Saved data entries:
==================================================

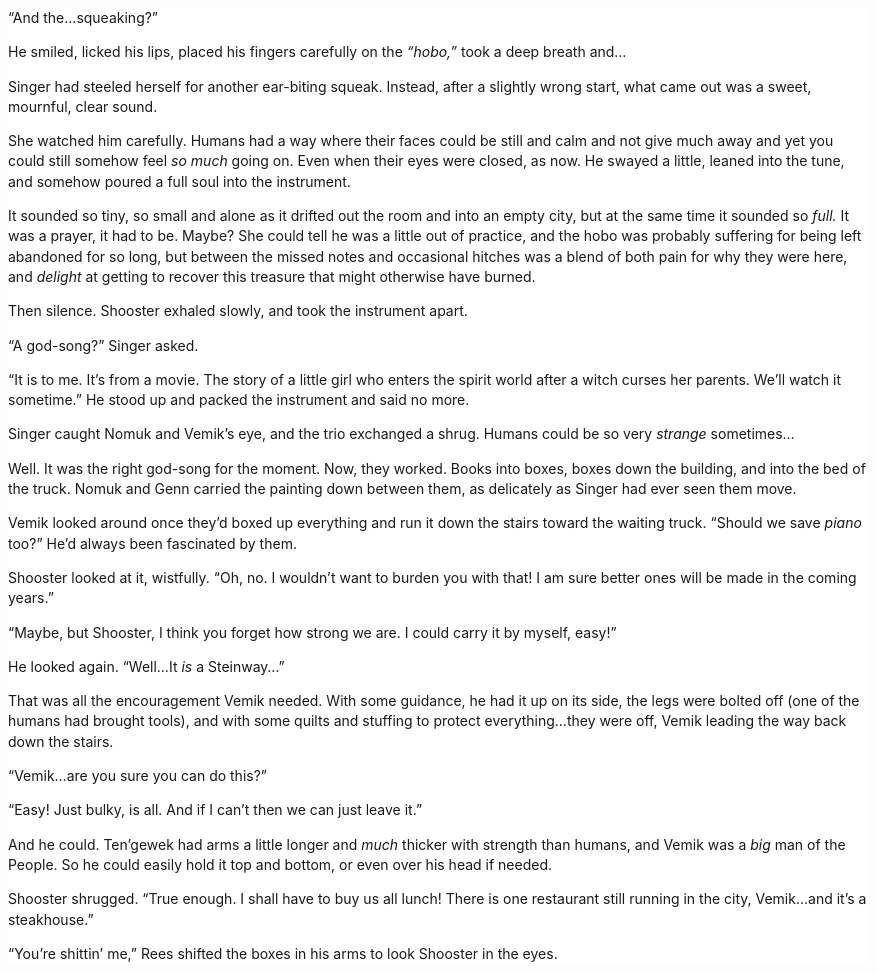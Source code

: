 “And the…squeaking?”

He smiled, licked his lips, placed his fingers carefully on the *“hobo,”* took a deep breath and…

Singer had steeled herself for another ear-biting squeak. Instead, after a slightly wrong start, what came out was a sweet, mournful, clear sound. 

She watched him carefully. Humans had a way where their faces could be still and calm and not give much away and yet you could still somehow feel *so much* going on. Even when their eyes were closed, as now. He swayed a little, leaned into the tune, and somehow poured a full soul into the instrument.

It sounded so tiny, so small and alone as it drifted out the room and into an empty city, but at the same time it sounded so *full.* It was a prayer, it had to be. Maybe? She could tell he was a little out of practice, and the hobo was probably suffering for being left abandoned for so long, but between the missed notes and occasional hitches was a blend of both pain for why they were here, and *delight* at getting to recover this treasure that might otherwise have burned.

Then silence. Shooster exhaled slowly, and took the instrument apart. 

“A god-song?” Singer asked.

“It is to me. It’s from a movie. The story of a little girl who enters the spirit world after a witch curses her parents. We’ll watch it sometime.” He stood up and packed the instrument and said no more.

Singer caught Nomuk and Vemik’s eye, and the trio exchanged a shrug. Humans could be so very *strange* sometimes…

Well. It was the right god-song for the moment. Now, they worked. Books into boxes, boxes down the building, and into the bed of the truck. Nomuk and Genn carried the painting down between them, as delicately as Singer had ever seen them move.

Vemik looked around once they’d boxed up everything and run it down the stairs toward the waiting truck. “Should we save *piano* too?” He’d always been fascinated by them.

Shooster looked at it, wistfully. “Oh, no. I wouldn’t want to burden you with that! I am sure better ones will be made in the coming years.”

“Maybe, but Shooster, I think you forget how strong we are. I could carry it by myself, easy!”

He looked again. “Well…It *is* a Steinway…”

That was all the encouragement Vemik needed. With some guidance, he had it up on its side, the legs were bolted off (one of the humans had brought tools), and with some quilts and stuffing to protect everything…they were off, Vemik leading the way back down the stairs.

“Vemik…are you sure you can do this?”

“Easy! Just bulky, is all. And if I can’t then we can just leave it.”

And he could. Ten’gewek had arms a little longer and *much* thicker with strength than humans, and Vemik was a *big* man of the People. So he could easily hold it top and bottom, or even over his head if needed.

Shooster shrugged. “True enough. I shall have to buy us all lunch! There is one restaurant still running in the city, Vemik…and it’s a steakhouse.”

“You’re shittin’ me,” Rees shifted the boxes in his arms to look Shooster in the eyes.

==================================================

_What you are asked to do_: Repeat only the lines running from the line that contains "Just bulky, is" through the last line above, inclusive.

_Expected answer_:
“Easy! Just bulky, is all. And if I can’t then we can just leave it.”

And he could. Ten’gewek had arms a little longer and *much* thicker with strength than humans, and Vemik was a *big* man of the People. So he could easily hold it top and bottom, or even over his head if needed.

Shooster shrugged. “True enough. I shall have to buy us all lunch! There is one restaurant still running in the city, Vemik…and it’s a steakhouse.”

“You’re shittin’ me,” Rees shifted the boxes in his arms to look Shooster in the eyes.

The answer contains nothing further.